S. Dee Hanson, of Washington, D. C. (Samuel O. Clark, Jr., Sewall Key, and Melva M. Graney, all of Washington, D. C., on the brief), for respondent.

Before SIMONS, MARTIN, and McALLISTER, Circuit Judges.

SIMONS, Circuit Judge.

This case, involving the question whether a wife's share of the earnings of a partnership are taxable to her or to her husband from whom her interest in the partnership is derived, is a close one, and falls somewhere in the area between the Second Circuit's decision in Humphreys v. Commissioner, 88 F.2d 430, and decisions in the Fifth and Tenth Circuits in Mead v. Commissioner, 131 F.2d 323, and Earp v. Jones, 131 F.2d 292, respectively.

The taxpayer, in 1933, owned 425 shares out of a total of 500 shares of the R. J. Tower Iron Works, Inc., the remaining 75 shares being held by two employees of the corporation, Amidon having 50 shares and Lawrance having 25 shares. In 1934 the taxpayer purchased Lawrance's stock and made a gift of 5 shares to his wife, who was made a director and vice-president of the corporation, so that subsequently, and until the tax years here involved, the taxpayer owned 445 shares of the company. In July, 1937, after some discussion with his wife and Amidon in regard to the advisability of dissolving the corporation and setting up a partnership, and all concluding that this would result in tax savings and avoid the necessity of filing multitudinous corporate reports, it was decided that the taxpayer would transfer some of his stock of the corporation to his wife, so that she would be able to contribute a substantial part of the partnership capital. In furtherance of this decision, the taxpayer, on August 25, transferred 190 shares of his corporate stock to his wife, upon condition that she would contribute the corporate assets, which the shares represented, to the new partnership. The transfer was recorded on the corporate books, a new stock certificate was issued and delivered to the wife, and the taxpayer filed a gift tax return and paid the taxes shown to be due thereon. Thereafter, the corporation was completely liquidated and a limited partnership agreement entered into between the taxpayer, his wife, and Amidon, for the purpose of carrying on the business of the corporation, all of the assets of which were transferred to the partnership.

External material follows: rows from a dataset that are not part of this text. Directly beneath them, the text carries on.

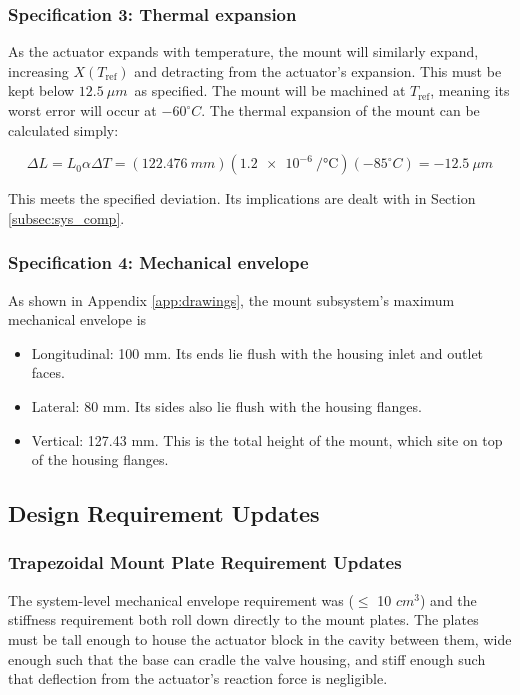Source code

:\documentclass[12pt, letterpaper]{report}%
\newcounter{mycounter}           %
\newcounter{sub}[mycounter]      %
\newcommand{\degC}{^{\circ}C}    %
\newcommand{\mountdLTol}{$12.5\ \mu m$}
\begin{document}
        \subsubsection{Specification 3: Thermal expansion}
        \label{subsec:mount_spec_3}

            As the actuator expands with temperature, the mount will similarly expand, increasing $X(T_{\text{ref}})$ and detracting from the actuator's expansion.
            This must be kept below \mountdLTol\ as specified. The mount will be machined at $T_{\text{ref}}$, meaning its worst error will occur at $-60 \degC$.
            The thermal expansion of the mount can be calculated simply:

                $$\Delta L = L_0 \alpha \Delta T = \left( 122.476\ mm \right) \left( \SI{1.2e-6}{\per\celsius} \right) \left( -85 \degC \right) = -12.5\ \mu m$$

            This meets the specified deviation. Its implications are dealt with in Section \ref{subsec:sys_comp}.

        \subsubsection{Specification 4: Mechanical envelope}
        \label{subsec:mount_spec_4}

            As shown in Appendix \ref{app:drawings}, the mount subsystem's maximum mechanical envelope is
            \begin{itemize}
                \item Longitudinal: 100 mm. Its ends lie flush with the housing inlet and outlet faces.
                \item Lateral: 80 mm. Its sides also lie flush with the housing flanges.
                \item Vertical: 127.43 mm. This is the total height of the mount, which site on top of the housing flanges.
            \end{itemize}


       
        \subsection{Design Requirement Updates}
        \subsubsection{Trapezoidal Mount Plate Requirement Updates}
            The system-level mechanical envelope requirement was ($\leq$ 10 $cm^3$) and the stiffness requirement both roll down directly to the mount plates. The plates must be tall enough to house the actuator block in the cavity between them, wide enough such that the base can cradle the valve housing,
            and stiff enough such that deflection from the actuator's reaction force is negligible. 
\end{document}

The partnership agreement was to be for 20 years, unless sooner terminated by a majority in interest of the partnership capital. The taxpayer and Amidon were general partners, and Mrs. Tower was a limited partner. Tower's contribution to partnership capital was $81,600; his wife's was $62,400; Amidon's was $16,000. The partners were to share in the profits and losses in proportion to their respective contributions to capital, except that Mrs. Tower was not to be liable for losses in excess of her contribution. The general partners were to have the exclusive management and control of the business, the right to fix salaries, and were to distribute the net profits for each year at such times as they might determine. The taxpayer's share of the partnership profits amounted to 51 per cent, his wife's to 39 per cent, and Amidon's to 10 per cent. Amidon had formerly been employed by the corporation as bookkeeper and continued to perform similar work for the partnership until the early part of 1938 when, by reason of additional responsibilities and duties devolving upon him because of increase in the volume of business, the Towers felt that he was entitled to a larger share in the profits, and they were increased on September 1, 1938, from 10 per cent to 25 per cent, with proportionate decreases to the Towers. It was then also agreed between Tower and Amidon, that neither would draw salaries for future services.

Mrs. Tower, as vice-president and a director of the corporation after the withdrawal of Lawrance, attended directors' and stockholders' meetings, but was not actively engaged in the business, nor did she render service to the partnership or draw salary therefrom. Prior to the partnership agreement the taxpayer gave his wife a regular allowance of $75 a week for household expenses, and this allowance continued during the taxable years. She had a savings and checking account at the bank, wherein she deposited some of the money received from the partnership, and kept some in the form of cash in a safe at home. Following the bank holiday, the taxpayer also kept money and papers in the safe, but used a separate box. In 1940 the Towers built and furnished a summer cottage, Tower contributing approximately $2,000 thereto, and his wife $3,000. During that year Mrs. Tower also repaid her husband some $1,400 which he had advanced for the payment of her income taxes and other expenses. They bought war bonds together, each contributing one-half of the purchase price. The taxpayer performed the same services for the partnership that he had previously performed for the corporation. Upon the basis of these circumstances substantially as found by the tax judge, it was concluded that the gift of corporate stock by the taxpayer to his wife in 1937, was not valid and complete, in that the wife did not gain full dominion and control over the shares, so that she was not a bona fide partner in the business during the taxable years. Deficiencies asserted by the Commissioner in Tower's income tax for the fiscal years ending July 31, 1940, to and including July 31, 1941, based upon the inclusion in his income of the amounts withdrawn by or credited to the wife from the earnings of the partnership, were therefore sustained.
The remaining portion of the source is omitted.